**Requirement**: Copy each line below holding "github".

□ □ □ □ □

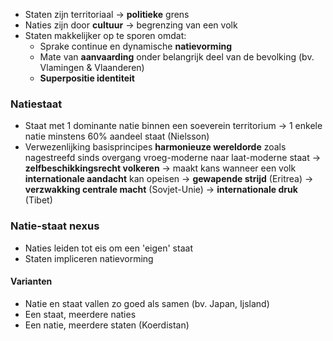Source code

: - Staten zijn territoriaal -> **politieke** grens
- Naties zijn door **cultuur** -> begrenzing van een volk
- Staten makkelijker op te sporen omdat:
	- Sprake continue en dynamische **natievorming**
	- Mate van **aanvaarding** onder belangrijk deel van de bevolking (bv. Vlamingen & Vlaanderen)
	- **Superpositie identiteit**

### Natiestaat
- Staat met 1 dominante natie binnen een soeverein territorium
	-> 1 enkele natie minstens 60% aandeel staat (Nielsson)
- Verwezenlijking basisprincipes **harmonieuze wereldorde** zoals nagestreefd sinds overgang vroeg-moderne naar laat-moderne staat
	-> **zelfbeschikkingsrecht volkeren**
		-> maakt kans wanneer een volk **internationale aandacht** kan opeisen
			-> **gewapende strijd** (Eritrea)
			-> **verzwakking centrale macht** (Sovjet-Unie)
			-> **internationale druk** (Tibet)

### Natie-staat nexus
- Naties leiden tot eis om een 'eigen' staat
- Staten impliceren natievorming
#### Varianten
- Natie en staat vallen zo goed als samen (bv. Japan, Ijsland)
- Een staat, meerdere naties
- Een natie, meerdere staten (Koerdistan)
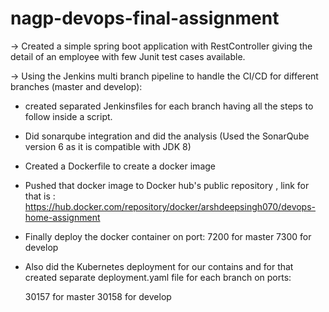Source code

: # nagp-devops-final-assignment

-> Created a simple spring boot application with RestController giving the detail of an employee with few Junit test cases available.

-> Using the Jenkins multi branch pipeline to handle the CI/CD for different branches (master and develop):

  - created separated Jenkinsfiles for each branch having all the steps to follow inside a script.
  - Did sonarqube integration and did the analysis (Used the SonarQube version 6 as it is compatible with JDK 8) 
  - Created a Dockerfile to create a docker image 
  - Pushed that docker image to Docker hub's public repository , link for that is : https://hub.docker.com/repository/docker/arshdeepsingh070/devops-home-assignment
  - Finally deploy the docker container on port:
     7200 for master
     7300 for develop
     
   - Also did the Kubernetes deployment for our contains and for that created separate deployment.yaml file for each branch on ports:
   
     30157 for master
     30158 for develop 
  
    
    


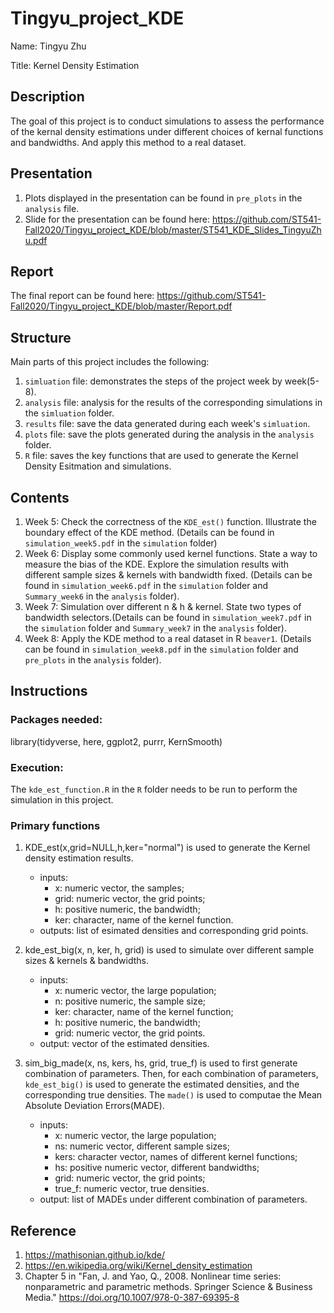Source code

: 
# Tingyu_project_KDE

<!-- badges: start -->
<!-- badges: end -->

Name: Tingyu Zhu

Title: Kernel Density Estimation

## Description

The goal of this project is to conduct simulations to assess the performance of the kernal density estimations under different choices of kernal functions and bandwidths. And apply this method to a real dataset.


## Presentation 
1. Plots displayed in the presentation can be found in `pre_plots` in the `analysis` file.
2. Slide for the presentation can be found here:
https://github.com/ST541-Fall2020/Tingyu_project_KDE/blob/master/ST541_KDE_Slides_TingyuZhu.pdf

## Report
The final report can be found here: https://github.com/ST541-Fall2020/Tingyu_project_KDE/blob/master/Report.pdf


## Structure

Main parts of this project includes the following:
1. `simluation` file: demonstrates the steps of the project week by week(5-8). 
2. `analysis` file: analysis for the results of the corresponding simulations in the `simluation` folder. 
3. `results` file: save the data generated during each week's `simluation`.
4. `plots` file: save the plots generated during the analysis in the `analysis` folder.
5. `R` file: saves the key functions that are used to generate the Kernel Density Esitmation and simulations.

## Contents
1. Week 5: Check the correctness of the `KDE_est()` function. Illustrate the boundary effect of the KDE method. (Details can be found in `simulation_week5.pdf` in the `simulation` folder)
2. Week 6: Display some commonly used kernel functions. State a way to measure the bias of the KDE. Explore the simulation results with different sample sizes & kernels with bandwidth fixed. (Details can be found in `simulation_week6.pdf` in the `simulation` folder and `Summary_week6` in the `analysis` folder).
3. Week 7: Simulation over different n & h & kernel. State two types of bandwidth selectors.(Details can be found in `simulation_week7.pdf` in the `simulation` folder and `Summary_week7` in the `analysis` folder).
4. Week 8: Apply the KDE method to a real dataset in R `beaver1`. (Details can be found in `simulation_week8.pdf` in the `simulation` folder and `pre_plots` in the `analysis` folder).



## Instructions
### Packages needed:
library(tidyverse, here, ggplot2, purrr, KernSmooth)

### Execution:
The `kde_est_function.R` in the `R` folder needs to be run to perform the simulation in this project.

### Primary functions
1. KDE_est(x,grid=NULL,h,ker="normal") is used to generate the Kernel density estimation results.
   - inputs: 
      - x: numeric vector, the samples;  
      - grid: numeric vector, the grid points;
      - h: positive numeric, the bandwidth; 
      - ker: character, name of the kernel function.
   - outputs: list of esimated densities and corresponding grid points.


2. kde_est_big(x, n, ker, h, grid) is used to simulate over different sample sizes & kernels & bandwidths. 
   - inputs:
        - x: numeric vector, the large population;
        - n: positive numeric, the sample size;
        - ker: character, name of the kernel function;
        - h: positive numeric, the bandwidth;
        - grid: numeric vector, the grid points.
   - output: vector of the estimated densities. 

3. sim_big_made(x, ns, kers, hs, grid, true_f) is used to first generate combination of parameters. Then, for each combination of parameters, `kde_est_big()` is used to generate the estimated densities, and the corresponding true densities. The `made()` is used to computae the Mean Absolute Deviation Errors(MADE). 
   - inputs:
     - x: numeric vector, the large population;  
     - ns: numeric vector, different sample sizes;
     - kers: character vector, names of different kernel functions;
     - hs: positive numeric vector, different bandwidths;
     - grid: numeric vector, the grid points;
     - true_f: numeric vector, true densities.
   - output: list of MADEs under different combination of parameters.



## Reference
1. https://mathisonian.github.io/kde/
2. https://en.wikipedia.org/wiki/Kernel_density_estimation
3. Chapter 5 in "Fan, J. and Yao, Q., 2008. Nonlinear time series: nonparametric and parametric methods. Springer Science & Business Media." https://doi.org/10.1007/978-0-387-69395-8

□ □ □ □ □

**Your solution**:
https://github.com/ST541-Fall2020/Tingyu_project_KDE/blob/master/ST541_KDE_Slides_TingyuZhu.pdf
The final report can be found here: https://github.com/ST541-Fall2020/Tingyu_project_KDE/blob/master/Report.pdf
1. https://mathisonian.github.io/kde/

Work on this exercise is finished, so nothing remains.